The biggest hurdle he’s faced in this mission? “Our biggest challenge was to identify the rigorous process to get elected to the Regional Transportation District’s (RTD) Board.”

Through his work with RMV and Republican efforts, he’s trying to shift that power back to informed citizens.

Trailblazer honoree Chuck O’Reilly with Heidi Ganahl. O’Reilly was recognized for exposing gaps in Colorado’s nonpartisan special district elections.

“RMV has given me an opportunity to communicate to conservatives in Colorado.”

He also wants to see more alignment between GOP leadership and the grassroots. 

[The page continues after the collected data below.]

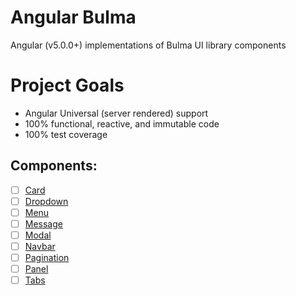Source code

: # Angular Bulma

Angular (v5.0.0+) implementations of Bulma UI library components

# Project Goals
- Angular Universal (server rendered) support
- 100% functional, reactive, and immutable code
- 100% test coverage

## Components:
- [ ] [Card](http://bulma.io/documentation/components/card)
- [ ] [Dropdown](http://bulma.io/documentation/components/dropdown)
- [ ] [Menu](http://bulma.io/documentation/components/menu)
- [ ] [Message](http://bulma.io/documentation/components/message)
- [ ] [Modal](http://bulma.io/documentation/components/modal)
- [ ] [Navbar](http://bulma.io/documentation/components/navbar)
- [ ] [Pagination](http://bulma.io/documentation/components/pagination)
- [ ] [Panel](http://bulma.io/documentation/components/panel)
- [ ] [Tabs](http://bulma.io/documentation/components/tabs)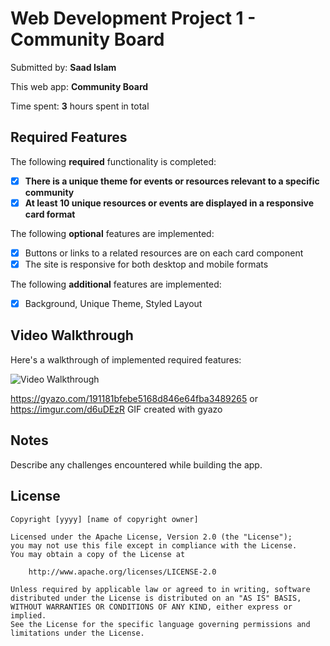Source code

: # Web Development Project 1 - **Community Board**

Submitted by: **Saad Islam**

This web app: **Community Board**

Time spent: **3** hours spent in total

## Required Features

The following **required** functionality is completed:

- [X] **There is a unique theme for events or resources relevant to a specific community**
- [X] **At least 10 unique resources or events are displayed in a responsive card format**

The following **optional** features are implemented:

- [X] Buttons or links to a related resources are on each card component
- [X] The site is responsive for both desktop and mobile formats

The following **additional** features are implemented:

* [X] Background, Unique Theme, Styled Layout

## Video Walkthrough

Here's a walkthrough of implemented required features:

<img src='https://gyazo.com/191181bfebe5168d846e64fba3489265' title='Video Walkthrough' width='' alt='Video Walkthrough' />

https://gyazo.com/191181bfebe5168d846e64fba3489265 or https://imgur.com/d6uDEzR
GIF created with gyazo 


## Notes

Describe any challenges encountered while building the app.

## License

    Copyright [yyyy] [name of copyright owner]

    Licensed under the Apache License, Version 2.0 (the "License");
    you may not use this file except in compliance with the License.
    You may obtain a copy of the License at

        http://www.apache.org/licenses/LICENSE-2.0

    Unless required by applicable law or agreed to in writing, software
    distributed under the License is distributed on an "AS IS" BASIS,
    WITHOUT WARRANTIES OR CONDITIONS OF ANY KIND, either express or implied.
    See the License for the specific language governing permissions and
    limitations under the License.

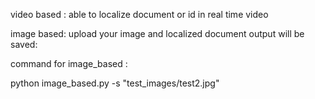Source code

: video based :
able to localize document or id in real time video


image based:
upload your image and localized document output will be saved:

command for image_based : 

python image_based.py -s "test_images/test2.jpg"
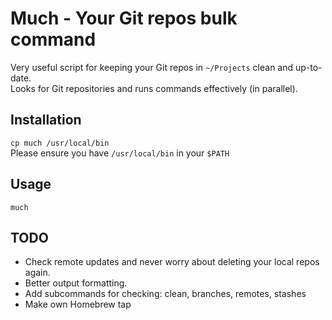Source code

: # Much - Your Git repos bulk command
Very useful script for keeping your Git repos in `~/Projects` clean and up-to-date.  
Looks for Git repositories and runs commands effectively (in parallel).

## Installation
`cp much /usr/local/bin`  
Please ensure you have `/usr/local/bin` in your `$PATH`

## Usage
`much`

## TODO
- Check remote updates and never worry about deleting your local repos again.
- Better output formatting.
- Add subcommands for checking: clean, branches, remotes, stashes
- Make own Homebrew tap
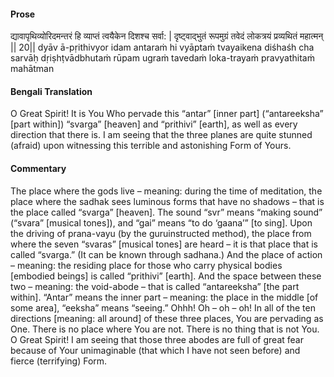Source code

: #### Prose 

द्यावापृथिव्योरिदमन्तरं हि
व्याप्तं त्वयैकेन दिशश्च सर्वा: |
दृष्ट्वाद्भुतं रूपमुग्रं तवेदं
लोकत्रयं प्रव्यथितं महात्मन् || 20||
dyāv ā-pṛithivyor idam antaraṁ hi
vyāptaṁ tvayaikena diśhaśh cha sarvāḥ
dṛiṣhṭvādbhutaṁ rūpam ugraṁ tavedaṁ
loka-trayaṁ pravyathitaṁ mahātman

 #### Bengali Translation 

O Great Spirit! It is You Who pervade this “antar” [inner part] (“antareeksha” [part within]) “svarga” [heaven] and “prithivi” [earth], as well as every direction that there is. I am seeing that the three planes are quite stunned (afraid) upon witnessing this terrible and astonishing Form of Yours.

 #### Commentary 

The place where the gods live – meaning: during the time of meditation, the place where the sadhak sees luminous forms that have no shadows – that is the place called “svarga” [heaven]. The sound “svr” means “making sound” (“svara” [musical tones]), and “gai” means “to do ‘gaana’” [to sing]. Upon the driving of prana-vayu (by the guruinstructed method), the place from where the seven “svaras” [musical tones] are heard – it is that place that is called “svarga.” (It can be known through sadhana.) And the place of action – meaning: the residing place for those who carry physical bodies [embodied beings] is called “prithivi” [earth]. And the space between these two – meaning: the void-abode – that is called “antareeksha” [the part within]. “Antar” means the inner part – meaning: the place in the middle [of some area], “eeksha” means “seeing.” Ohhh! Oh – oh – oh! In all of the ten directions [meaning: all around] of these three places, You are pervading as One. There is no place where You are not. There is no thing that is not You. O Great Spirit! I am seeing that those three abodes are full of great fear because of Your unimaginable (that which I have not seen before) and fierce (terrifying) Form. 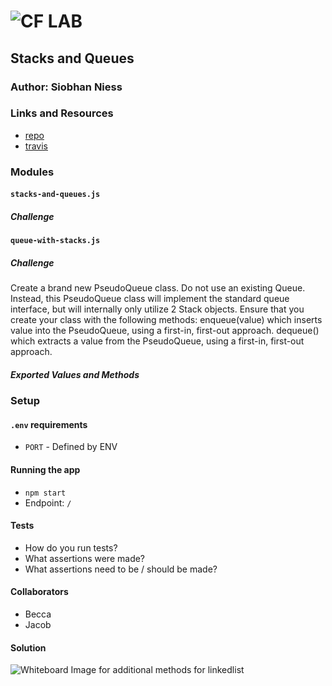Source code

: ![CF](http://i.imgur.com/7v5ASc8.png) LAB
=================================================

## Stacks and Queues

### Author: Siobhan Niess

### Links and Resources
* [repo](https://github.com/niesssiobhan/data-structures-and-algorithms/pull/40)
* [travis](https://travis-ci.com/niesssiobhan/data-structures-and-algorithms)

### Modules
#### `stacks-and-queues.js`
##### Challenge

#### `queue-with-stacks.js`
##### Challenge 
Create a brand new PseudoQueue class. Do not use an existing Queue. Instead, this PseudoQueue class will implement the standard queue interface, but will internally only utilize 2 Stack objects. Ensure that you create your class with the following methods: enqueue(value) which inserts value into the PseudoQueue, using a first-in, first-out approach.
dequeue() which extracts a value from the PseudoQueue, using a first-in, first-out approach.
##### Exported Values and Methods

### Setup
#### `.env` requirements
* `PORT` - Defined by ENV

#### Running the app
* `npm start`
* Endpoint: `/`

#### Tests
* How do you run tests?
* What assertions were made?
* What assertions need to be / should be made?

#### Collaborators
* Becca
* Jacob

#### Solution
![Whiteboard Image for additional methods for linkedlist](./assets/queues_with_stacks.jpg)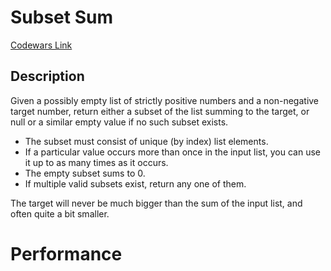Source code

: # Subset Sum

[Codewars Link](https://www.codewars.com/kata/688a614adfe03af512d4458c/python)

## Description

Given a possibly empty list of strictly positive numbers and a non-negative target number, return either a subset of the list summing to the target, or null or a similar empty value if no such subset exists.

- The subset must consist of unique (by index) list elements.
- If a particular value occurs more than once in the input list, you can use it up to as many times as it occurs.
- The empty subset sums to 0.
- If multiple valid subsets exist, return any one of them.

The target will never be much bigger than the sum of the input list, and often quite a bit smaller.

# Performance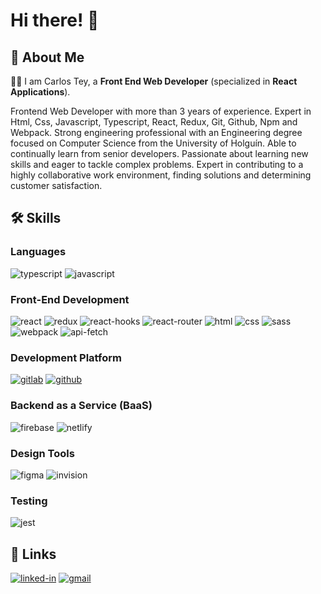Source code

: # Hi there! 👋

## 🚀 About Me

👨‍💻 I am Carlos Tey, a **Front End Web Developer** (specialized in **React Applications**).

Frontend Web Developer with more than 3 years of experience. Expert in Html, Css, Javascript, Typescript, React, Redux, Git, Github, Npm and Webpack. Strong engineering professional with an Engineering degree focused on Computer Science from the University of Holguín. Able to continually learn from senior developers. Passionate about learning new skills and eager to tackle complex problems. Expert in contributing to a highly collaborative work environment, finding solutions and determining customer satisfaction.

## 🛠️ Skills

### Languages

![typescript](https://img.shields.io/badge/TypeScript-3178C6?style=for-the-badge&logo=typescript&logoColor=white)
![javascript](https://img.shields.io/badge/JavaScript-323330?style=for-the-badge&logo=javascript&logoColor=F7DF1E)

### Front-End Development

![react](https://img.shields.io/badge/React-20232A?style=for-the-badge&logo=react&logoColor=61DAFB)
![redux](https://img.shields.io/badge/Redux-593D88?style=for-the-badge&logo=redux&logoColor=white)
![react-hooks](https://img.shields.io/badge/React%20Hooks-c2185b?style=for-the-badge&logo=rxjs&logoColor=c2185b)
![react-router](https://img.shields.io/badge/React_Router-CA4245?style=for-the-badge&logo=react-router&logoColor=white)
![html](https://img.shields.io/badge/HTML5-E34F26?style=for-the-badge&logo=html5&logoColor=white)
![css](https://img.shields.io/badge/CSS3-1572B6?style=for-the-badge&logo=css3&logoColor=white)
![sass](https://img.shields.io/badge/SASS-CC6699?style=for-the-badge&logo=sass&logoColor=white)
![webpack](https://img.shields.io/badge/webpack-2b3a42?style=for-the-badge&logo=webpack&logoColor=lightblue)
![api-fetch](https://img.shields.io/badge/API-FETCH-563D7C?style=for-the-badge&logo=&logoColor=white&color=indigo)


### Development Platform
[![gitlab](https://img.shields.io/badge/gitlab-000000?style=for-the-badge&logo=gitlab&logoColor=white)](https://gitlab.com)
[![github](https://img.shields.io/badge/github-000000?style=for-the-badge&logo=github&logoColor=white)](https://github.com)


### Backend as a Service (BaaS)

![firebase](https://img.shields.io/badge/Firebase-ffaa00?style=for-the-badge&logo=Firebase&logoColor=white)
![netlify](https://img.shields.io/badge/Netlify-00C7B7?style=for-the-badge&logo=netlify&logoColor=white)

### Design Tools

![figma](https://img.shields.io/badge/figma-000000?style=for-the-badge&logo=figma&logoColor=white)
![invision](https://img.shields.io/badge/invision-e0005a?style=for-the-badge&logo=invision&logoColor=white)

### Testing

![jest](https://img.shields.io/badge/Jest-C21325?style=for-the-badge&logo=jest&logoColor=white)


## 🔗 Links

[![linked-in](https://img.shields.io/badge/Linked_In-0077B5?style=for-the-badge&logo=LinkedIn&logoColor=white)](https://www.linkedin.com/in/cteyr/)
[![gmail](https://img.shields.io/badge/Gmail-D14836?style=for-the-badge&logo=Gmail&logoColor=white)](mailto:cteyr123@gmail.com)
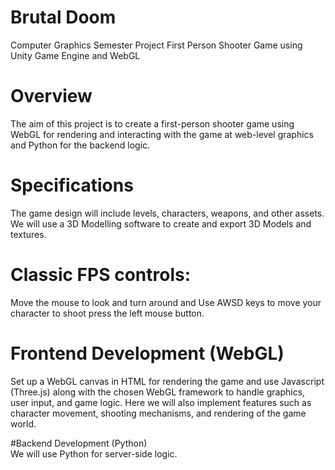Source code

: # Brutal Doom
Computer Graphics Semester Project
First Person Shooter Game using Unity Game Engine and WebGL

# Overview
The aim of this project is to create a first-person shooter game using WebGL for rendering and interacting with the game at web-level graphics and Python for the backend logic.

# Specifications
The game design will include levels, characters, weapons, and other assets. We will use a 3D Modelling software to create and export 3D Models and textures.

# Classic FPS controls: 
Move the mouse to look and turn around and Use AWSD keys to move your character to shoot press the left mouse button.

# Frontend Development (WebGL)
Set up a WebGL canvas in HTML for rendering the game and use Javascript (Three.js) along with the chosen WebGL framework to handle graphics, user input, and game logic.
Here we will also implement features such as character movement, shooting mechanisms, and rendering of the game world.

#Backend Development (Python)				
We will use Python for server-side logic.
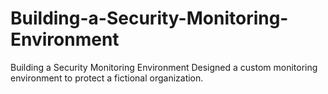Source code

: # Building-a-Security-Monitoring-Environment
Building a Security Monitoring Environment Designed a custom monitoring environment to protect a fictional organization.
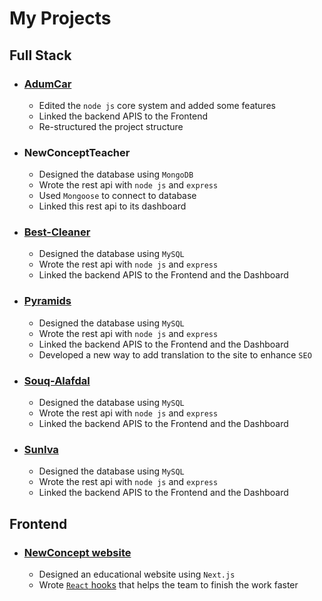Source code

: # My Projects

## Full Stack
  * ### [AdumCar](https://adumcar.com/)
    * Edited the `node js` core system and added some features
    * Linked the backend APIS to the Frontend
    * Re-structured the project structure

  * ### NewConceptTeacher
    * Designed the database using `MongoDB`
    * Wrote the rest api with `node js` and `express`
    * Used `Mongoose` to connect to database
    * Linked this rest api to its dashboard

  * ### [Best-Cleaner](https://best-cleaner.com/)
    * Designed the database using `MySQL`
    * Wrote the rest api with `node js` and `express`
    * Linked the backend APIS to the Frontend and the Dashboard

  * ### [Pyramids](https://pyramidsagri.com/en/)
    * Designed the database using `MySQL`
    * Wrote the rest api with `node js` and `express`
    * Linked the backend APIS to the Frontend and the Dashboard
    * Developed a new way to add translation to the site to enhance `SEO`

  * ### [Souq-Alafdal](https://bsmeg.com/)
    * Designed the database using `MySQL`
    * Wrote the rest api with `node js` and `express`
    * Linked the backend APIS to the Frontend and the Dashboard

  * ### [SunIva](https://sunivaeg.com/)
    * Designed the database using `MySQL`
    * Wrote the rest api with `node js` and `express`
    * Linked the backend APIS to the Frontend and the Dashboard


## Frontend
  * ### [NewConcept website](https://newconcept.education/)
    * Designed an educational website using `Next.js`
    * Wrote [`React` hooks](https://github.com/MohammedElgohary/portfolio/tree/main/frmaeworks/react/hooks) that helps the team to finish the work faster


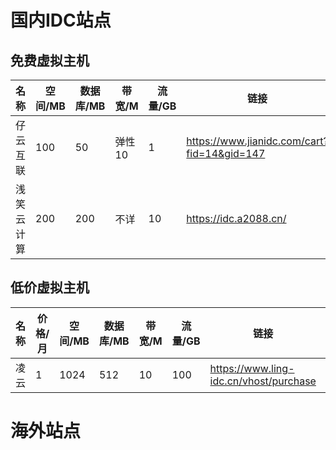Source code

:# 国内IDC站点

## 免费虚拟主机

| 名称 | 空间/MB |数据库/MB|带宽/M|流量/GB|链接|备注
|---|---|---|---|---|---|---|
| 仔云互联 | 100 | 50 | 弹性10 | 1 |https://www.jianidc.com/cart?fid=14&gid=147|不备案
| 浅笑云计算 | 200 | 200 | 不详 | 10 |https://idc.a2088.cn/|

## 低价虚拟主机

| 名称 | 价格/月 | 空间/MB |数据库/MB|带宽/M|流量/GB|链接|备注
|---|---|---|---|---|---|---|---|
| 凌云 | 1 | 1024 | 512 | 10 | 100 |https://www.ling-idc.cn/vhost/purchase|N/A



# 海外站点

“To be successful, the state and county GOP parties must start listening to and working with the various grassroots groups. Doing so gives the GOP the role of a leader instead of being a follower.”

Pueblo Conservative Movement: Turnout, teamwork and tenacity

Michelle Gray, Christy Fidura and Randy Thurston took the stage at the Mountain Majesty Gala to accept the Trailblazer Award on behalf of the Pueblo Conservative Movement—a team whose work didn’t just raise eyebrows last November. It changed the scoreboard.

“We were able to get a 91.8% turnout of Republicans in Pueblo, which has just never been done before,” Gray said.

They flipped a county commissioner seat. Flipped a district attorney race. Trump took Pueblo County by more than 4,000 votes. For a place most folks had long stopped watching, that shift didn’t come from luck—it came from hard work, one conversation and one front porch at a time.

Gray is cautious about sharing too much of their strategy—but the foundation, she said, is simple: trust, consistency and making sure no voter falls through the cracks.

“We try to touch Republicans at least five times,” she said. “If the candidates are out doing their job, we’re backing them with full-on get-out-the-vote work.”

That effort played out in waves. Letters. Texts. Calls. Doors knocked. Voter lists monitored in real time. “We had people coming into the office every day—anywhere from 50 to 100,” she said.

Volunteers came from all backgrounds. Some stuffed envelopes. Others dropped off signs or answered phones. “We find the right fit for everyone,” Gray said. “And we make sure they know their time matters.”

But the biggest shift wasn’t tactical—it was cultural. For years, conservative groups in Pueblo worked in silos, sometimes even at odds. That changed in 2024.

“We all have to learn to stay in our own lane—but work toward a common goal,” she said. “Now we talk. We coordinate. And we’re more productive because we’re finally working together.”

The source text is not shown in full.